The Book You Wish Your Parents Had Read (and Your Children Will Be Glad That You Did) (2019) is exactly what it sounds like: a book on raising children and a trove of practical knowledge that you can’t help thinking your childhood would have benefited from. Spotlighting mental health and emotional development, this book takes an alternative approach to parenting that’s apt for our modern world.

Key idea 1 of 7

Our reactions as parents are closely tied to our childhood.

Becoming a parent is overwhelming, and it can make us feel completely inadequate and inexperienced – a bit like we’ve undertaken a high-flying job for which we’re not fully qualified. But that’s not the case. All new parents possess a wealth of personal experience with parenting – not from a mom or dad’s point of view, but from a child’s. We were all children once, and to understand the present we must understand the past.

In other words, in order to comprehend our child’s behavioral patterns, we need to take a closer look at the biggest influence in their life – ourselves. We are their first and most influential role model, so we have to understand ourselves before we can understand our children.

And if there’s one thing that negatively affects our parent-child relationships more than any other, it’s our own experiences as children. The associations we formed in this period have a huge impact on our emotional reactions and parenting style.

A great example of this comes from Oskar, one of the author’s clients. He found that, whenever his 18-month-old son left his food uneaten or dropped it on the floor, he felt anger bubble up inside of him.
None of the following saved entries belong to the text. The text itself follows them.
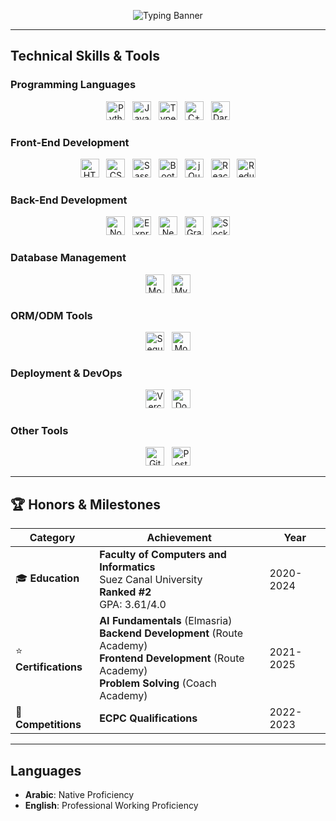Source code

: <div align="center">
  
  ![Typing Banner](https://readme-typing-svg.demolab.com?font=Fira+Code&weight=700&size=26&duration=3000&pause=1500&color=22D3EE&width=700&lines=Hi,+I'm+Raneem+Elmahdy!;I'm+Software+Engineer;Backend+Development+Specialist;Node.js+%7C+Express+%7C+NestJS)

</div>

---

## Technical Skills & Tools

### Programming Languages  
<div align="center">
  <img src="https://cdn.jsdelivr.net/gh/devicons/devicon/icons/python/python-original.svg" width="30" alt="Python" /> &nbsp; 
  <img src="https://cdn.jsdelivr.net/gh/devicons/devicon/icons/javascript/javascript-original.svg" width="30" alt="JavaScript" /> &nbsp; 
  <img src="https://cdn.jsdelivr.net/gh/devicons/devicon/icons/typescript/typescript-original.svg" width="30" alt="TypeScript" /> &nbsp; 
  <img src="https://cdn.jsdelivr.net/gh/devicons/devicon/icons/cplusplus/cplusplus-original.svg" width="30" alt="C++" /> &nbsp; 
  <img src="https://cdn.jsdelivr.net/gh/devicons/devicon/icons/dart/dart-original.svg" width="30" alt="Dart" />
</div>

### Front-End Development  
<div align="center">
  <img src="https://cdn.jsdelivr.net/gh/devicons/devicon/icons/html5/html5-original.svg" width="30" alt="HTML5" /> &nbsp; 
  <img src="https://cdn.jsdelivr.net/gh/devicons/devicon/icons/css3/css3-original.svg" width="30" alt="CSS3" /> &nbsp; 
  <img src="https://cdn.jsdelivr.net/gh/devicons/devicon/icons/sass/sass-original.svg" width="30" alt="Sass" /> &nbsp; 
  <img src="https://cdn.jsdelivr.net/gh/devicons/devicon/icons/bootstrap/bootstrap-original.svg" width="30" alt="Bootstrap" /> &nbsp; 
  <img src="https://cdn.jsdelivr.net/gh/devicons/devicon/icons/jquery/jquery-original.svg" width="30" alt="jQuery" /> &nbsp; 
  <img src="https://cdn.jsdelivr.net/gh/devicons/devicon/icons/react/react-original.svg" width="30" alt="React" /> &nbsp; 
  <img src="https://cdn.jsdelivr.net/gh/devicons/devicon/icons/redux/redux-original.svg" width="30" alt="Redux" />
</div>

### Back-End Development  
<div align="center">
  <img src="https://cdn.jsdelivr.net/gh/devicons/devicon/icons/nodejs/nodejs-original.svg" width="30" alt="Node.js" /> &nbsp; 
  <img src="https://cdn.jsdelivr.net/gh/devicons/devicon/icons/express/express-original.svg" width="30" alt="Express.js" /> &nbsp; 
  <img src="https://cdn.jsdelivr.net/gh/devicons/devicon@latest/icons/nestjs/nestjs-original.svg" width="30" alt="NestJS" /> &nbsp; 
  <img src="https://cdn.jsdelivr.net/gh/devicons/devicon/icons/graphql/graphql-plain.svg" width="30" alt="GraphQL" /> &nbsp; 
  <img src="https://cdn.jsdelivr.net/gh/devicons/devicon/icons/socketio/socketio-original.svg" width="30" alt="Socket.IO" />
</div>

### Database Management  
<div align="center">
  <img src="https://cdn.jsdelivr.net/gh/devicons/devicon/icons/mongodb/mongodb-original.svg" width="30" alt="MongoDB" /> &nbsp; 
  <img src="https://cdn.jsdelivr.net/gh/devicons/devicon/icons/mysql/mysql-original.svg" width="30" alt="MySQL" />
</div>

### ORM/ODM Tools  
<div align="center">
  <img src="https://cdn.jsdelivr.net/gh/devicons/devicon/icons/sequelize/sequelize-original.svg" width="30" alt="Sequelize" /> &nbsp; 
  <img src="https://cdn.jsdelivr.net/gh/devicons/devicon/icons/mongoose/mongoose-original.svg" width="30" alt="Mongoose" />
</div>

### Deployment & DevOps  
<div align="center">
  <img src="https://cdn.jsdelivr.net/gh/devicons/devicon@latest/icons/vercel/vercel-original.svg" width="30" alt="Vercel" /> &nbsp; 
  <img src="https://cdn.jsdelivr.net/gh/devicons/devicon/icons/docker/docker-original.svg" width="30" alt="Docker" />
</div>

### Other Tools  
<div align="center">
  <img src="https://cdn.jsdelivr.net/gh/devicons/devicon/icons/git/git-original.svg" width="30" alt="Git" /> &nbsp; 
  <img src="https://cdn.jsdelivr.net/gh/devicons/devicon/icons/postman/postman-original.svg" width="30" alt="Postman" />
</div>

---

## 🏆 Honors & Milestones

| Category        | Achievement                                                                 | Year       |
|-----------------|-----------------------------------------------------------------------------|------------|
| 🎓 **Education**  | **Faculty of Computers and Informatics**<br>Suez Canal University<br>**Ranked #2**<br>GPA: 3.61/4.0            | 2020-2024  |
| ⭐ **Certifications** | **AI Fundamentals** (Elmasria)<br>**Backend Development** (Route Academy)<br>**Frontend Development** (Route Academy)<br>**Problem Solving** (Coach Academy) | 2021-2025  |
| 🏅 **Competitions** | **ECPC  Qualifications**        | 2022-2023  |

---

## Languages  

- **Arabic**: Native Proficiency
- **English**: Professional Working Proficiency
After doing some probing into his own childhood with the help of the author, Oskar discovered the reason – the same behavior would have earned him a sharp rap on the knuckles and being dismissed from the room by his own parents. Oskar was letting his childhood experiences cloud his parenting.

Thankfully, there’s a way to deprogram these patterns of negative reaction in ourselves.

To get there, though, you’ll need to unpack your own childhood and examine the positive and negative events that stick out in your memory. Think about your emotional reactions – how did you feel about the way you were treated then, and how do you feel about it now? Having a deep understanding of these childhood experiences and their emotional consequences is one of the most effective tools for compassionate parenting.

When raising children, you should also use the appearance of negatively charged emotions in yourself as a warning signal. Parents often react with anger or frustration at specific incidents because the brain is subconsciously protecting us from the feelings of longing, jealousy or humiliation we felt as children.

By using anger or frustration as signals that we need to investigate our childhood, we can start working toward ditching those negative overreactions and instead empathizing with our child. Ultimately, we can grow into the considerate parents that we want to be.